Lead is a chemical substance added to paint to accelerate drying, increase durability, maintain a fresh appearance, and resist moisture that causes corrosion. It is one of ten chemicals of major public health concern.
Lead poisoning kills more than half a million people every year from long-term effects such as kidney failure, high blood pressure, heart disease and stroke. It can also cause brain damage.
According to WHO, lead poisoning is preventable, "yet the Institute for Health Metrics and Evaluation (1) has estimated that, based on 2016 data, lead exposure accounted for 540 000 deaths and 13.9 million years lost to disability and death due to long-term health effects, with the highest burden in developing regions.

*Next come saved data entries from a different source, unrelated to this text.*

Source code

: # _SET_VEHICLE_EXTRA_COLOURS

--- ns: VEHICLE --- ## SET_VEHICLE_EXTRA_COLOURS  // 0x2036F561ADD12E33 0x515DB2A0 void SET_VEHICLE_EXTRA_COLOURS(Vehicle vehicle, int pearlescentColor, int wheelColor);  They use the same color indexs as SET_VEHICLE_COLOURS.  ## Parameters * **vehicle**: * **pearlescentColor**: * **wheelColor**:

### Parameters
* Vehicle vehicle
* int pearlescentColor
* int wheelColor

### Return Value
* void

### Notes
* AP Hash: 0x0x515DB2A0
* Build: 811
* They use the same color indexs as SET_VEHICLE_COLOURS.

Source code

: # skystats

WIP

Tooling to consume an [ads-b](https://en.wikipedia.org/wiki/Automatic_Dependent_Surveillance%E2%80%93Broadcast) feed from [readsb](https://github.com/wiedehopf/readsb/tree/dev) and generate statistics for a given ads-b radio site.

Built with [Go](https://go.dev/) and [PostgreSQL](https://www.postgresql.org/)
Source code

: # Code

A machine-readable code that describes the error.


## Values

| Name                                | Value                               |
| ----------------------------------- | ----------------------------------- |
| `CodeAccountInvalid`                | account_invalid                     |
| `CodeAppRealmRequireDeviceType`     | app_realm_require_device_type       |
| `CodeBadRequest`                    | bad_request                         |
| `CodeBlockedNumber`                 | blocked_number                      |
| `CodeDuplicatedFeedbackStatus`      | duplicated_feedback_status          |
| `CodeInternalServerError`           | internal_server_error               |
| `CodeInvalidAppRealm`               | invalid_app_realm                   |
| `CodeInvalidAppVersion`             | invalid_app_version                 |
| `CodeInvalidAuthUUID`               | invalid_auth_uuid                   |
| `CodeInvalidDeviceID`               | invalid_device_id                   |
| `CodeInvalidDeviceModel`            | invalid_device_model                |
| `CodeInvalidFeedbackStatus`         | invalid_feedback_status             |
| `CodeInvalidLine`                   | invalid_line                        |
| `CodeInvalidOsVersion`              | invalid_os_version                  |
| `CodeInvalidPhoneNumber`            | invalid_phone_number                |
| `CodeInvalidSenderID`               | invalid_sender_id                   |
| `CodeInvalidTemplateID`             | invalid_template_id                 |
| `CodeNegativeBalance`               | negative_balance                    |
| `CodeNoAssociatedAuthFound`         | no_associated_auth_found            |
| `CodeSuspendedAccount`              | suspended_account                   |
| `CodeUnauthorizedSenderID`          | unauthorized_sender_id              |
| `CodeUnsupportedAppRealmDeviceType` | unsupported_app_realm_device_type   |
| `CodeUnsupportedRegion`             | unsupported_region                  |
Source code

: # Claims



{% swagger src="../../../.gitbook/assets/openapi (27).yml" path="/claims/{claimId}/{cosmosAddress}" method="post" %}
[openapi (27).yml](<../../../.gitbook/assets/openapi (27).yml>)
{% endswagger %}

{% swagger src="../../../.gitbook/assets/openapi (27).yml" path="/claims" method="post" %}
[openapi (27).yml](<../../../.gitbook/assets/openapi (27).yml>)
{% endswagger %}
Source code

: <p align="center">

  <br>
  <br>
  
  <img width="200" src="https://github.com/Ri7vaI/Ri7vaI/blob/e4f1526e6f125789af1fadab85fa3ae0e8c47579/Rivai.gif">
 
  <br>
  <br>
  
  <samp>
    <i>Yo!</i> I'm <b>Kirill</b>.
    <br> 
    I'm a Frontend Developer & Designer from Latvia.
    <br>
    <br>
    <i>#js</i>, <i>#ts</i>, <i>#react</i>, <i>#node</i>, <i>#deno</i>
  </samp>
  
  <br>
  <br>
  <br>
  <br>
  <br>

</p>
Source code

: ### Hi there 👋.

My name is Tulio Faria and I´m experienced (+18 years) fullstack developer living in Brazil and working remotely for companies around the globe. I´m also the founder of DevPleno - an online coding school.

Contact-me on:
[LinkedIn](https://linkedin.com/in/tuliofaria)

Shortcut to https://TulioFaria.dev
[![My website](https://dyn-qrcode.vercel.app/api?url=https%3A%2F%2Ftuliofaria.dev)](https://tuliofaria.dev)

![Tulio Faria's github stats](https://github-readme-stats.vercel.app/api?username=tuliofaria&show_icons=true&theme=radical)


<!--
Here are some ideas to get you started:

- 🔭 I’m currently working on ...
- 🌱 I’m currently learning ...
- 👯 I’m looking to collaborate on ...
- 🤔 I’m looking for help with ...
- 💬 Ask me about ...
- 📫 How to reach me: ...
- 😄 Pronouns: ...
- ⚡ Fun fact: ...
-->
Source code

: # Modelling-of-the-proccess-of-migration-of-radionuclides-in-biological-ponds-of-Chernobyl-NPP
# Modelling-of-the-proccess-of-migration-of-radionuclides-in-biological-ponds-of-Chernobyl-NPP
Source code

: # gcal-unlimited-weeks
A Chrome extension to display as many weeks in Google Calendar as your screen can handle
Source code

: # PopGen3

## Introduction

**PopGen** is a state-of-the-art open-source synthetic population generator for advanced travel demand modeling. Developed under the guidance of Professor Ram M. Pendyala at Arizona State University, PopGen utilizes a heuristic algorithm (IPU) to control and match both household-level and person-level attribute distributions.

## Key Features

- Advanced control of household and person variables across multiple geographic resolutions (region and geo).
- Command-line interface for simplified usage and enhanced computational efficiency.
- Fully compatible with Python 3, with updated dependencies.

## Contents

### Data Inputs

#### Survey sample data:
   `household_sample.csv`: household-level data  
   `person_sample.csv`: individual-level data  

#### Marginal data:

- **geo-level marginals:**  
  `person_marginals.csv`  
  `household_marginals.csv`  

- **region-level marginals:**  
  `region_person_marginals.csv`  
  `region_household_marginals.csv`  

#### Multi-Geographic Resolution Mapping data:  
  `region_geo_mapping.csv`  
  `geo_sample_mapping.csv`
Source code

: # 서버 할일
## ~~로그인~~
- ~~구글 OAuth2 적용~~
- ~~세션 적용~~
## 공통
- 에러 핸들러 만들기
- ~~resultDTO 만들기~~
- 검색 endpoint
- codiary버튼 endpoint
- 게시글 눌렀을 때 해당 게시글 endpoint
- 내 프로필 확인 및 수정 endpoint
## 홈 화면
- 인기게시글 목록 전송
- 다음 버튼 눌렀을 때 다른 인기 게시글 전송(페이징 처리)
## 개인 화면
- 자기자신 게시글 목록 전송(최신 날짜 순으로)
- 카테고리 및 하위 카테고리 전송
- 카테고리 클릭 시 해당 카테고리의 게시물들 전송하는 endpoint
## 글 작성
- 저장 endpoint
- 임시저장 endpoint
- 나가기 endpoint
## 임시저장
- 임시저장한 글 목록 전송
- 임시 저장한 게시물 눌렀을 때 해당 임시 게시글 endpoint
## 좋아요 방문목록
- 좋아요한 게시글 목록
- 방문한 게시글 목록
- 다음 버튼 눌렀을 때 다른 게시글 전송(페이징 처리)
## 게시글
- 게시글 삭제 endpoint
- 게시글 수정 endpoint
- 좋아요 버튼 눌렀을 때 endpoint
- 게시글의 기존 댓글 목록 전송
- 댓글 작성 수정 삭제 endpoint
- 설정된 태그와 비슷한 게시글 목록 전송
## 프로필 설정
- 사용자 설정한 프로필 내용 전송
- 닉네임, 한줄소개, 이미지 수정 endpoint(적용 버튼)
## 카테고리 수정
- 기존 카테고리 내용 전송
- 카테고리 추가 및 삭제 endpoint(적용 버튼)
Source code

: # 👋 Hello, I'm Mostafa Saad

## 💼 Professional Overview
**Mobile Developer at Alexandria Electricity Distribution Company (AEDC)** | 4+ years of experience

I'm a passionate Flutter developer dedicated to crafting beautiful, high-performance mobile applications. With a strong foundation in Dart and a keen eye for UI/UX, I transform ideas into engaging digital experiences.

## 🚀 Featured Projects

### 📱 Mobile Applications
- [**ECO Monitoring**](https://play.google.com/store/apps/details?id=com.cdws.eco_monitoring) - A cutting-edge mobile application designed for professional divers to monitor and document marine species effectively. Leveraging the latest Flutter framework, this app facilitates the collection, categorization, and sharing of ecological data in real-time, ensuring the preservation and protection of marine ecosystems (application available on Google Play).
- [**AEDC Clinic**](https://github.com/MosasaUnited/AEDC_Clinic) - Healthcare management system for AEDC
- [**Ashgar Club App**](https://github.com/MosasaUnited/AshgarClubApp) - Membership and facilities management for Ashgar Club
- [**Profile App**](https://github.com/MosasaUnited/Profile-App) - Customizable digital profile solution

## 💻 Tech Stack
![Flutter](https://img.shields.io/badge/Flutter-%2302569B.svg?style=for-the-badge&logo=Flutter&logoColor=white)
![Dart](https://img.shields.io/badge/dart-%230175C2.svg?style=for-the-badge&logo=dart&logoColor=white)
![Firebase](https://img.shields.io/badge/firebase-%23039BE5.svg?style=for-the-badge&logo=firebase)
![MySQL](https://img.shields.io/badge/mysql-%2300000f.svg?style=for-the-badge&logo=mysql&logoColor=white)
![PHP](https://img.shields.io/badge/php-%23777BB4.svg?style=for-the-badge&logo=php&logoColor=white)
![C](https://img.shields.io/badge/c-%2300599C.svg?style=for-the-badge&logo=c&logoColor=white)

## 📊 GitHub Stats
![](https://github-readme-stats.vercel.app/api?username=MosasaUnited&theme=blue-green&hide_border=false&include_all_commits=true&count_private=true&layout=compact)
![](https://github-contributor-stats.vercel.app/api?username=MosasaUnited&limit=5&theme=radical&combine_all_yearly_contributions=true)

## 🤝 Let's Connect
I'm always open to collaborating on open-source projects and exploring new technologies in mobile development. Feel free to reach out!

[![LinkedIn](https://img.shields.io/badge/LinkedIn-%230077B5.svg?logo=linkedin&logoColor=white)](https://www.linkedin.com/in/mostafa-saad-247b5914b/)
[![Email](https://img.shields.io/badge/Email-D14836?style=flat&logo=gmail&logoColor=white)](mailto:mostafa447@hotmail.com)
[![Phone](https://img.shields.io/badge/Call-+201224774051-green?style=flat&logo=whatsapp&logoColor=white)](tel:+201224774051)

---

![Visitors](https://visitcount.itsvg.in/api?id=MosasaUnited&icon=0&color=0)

"Of particular concern is the role of lead exposure in the development of intellectual disability in children.
"Even though there is wide recognition of the harmful effects of lead and many countries have taken action, exposure to lead, particularly in childhood, remains of key concern to healthcare providers and public health officials worldwide.
"An important source of domestic lead exposure, particularly in children, is paint containing high levels of lead. These paints are still widely available and used in many countries for decorative purposes, although good substitutes without lead are available."
WHO also noted that in eliminating lead paint, countries will contribute to the achievement of the Sustainable Development Goal targets.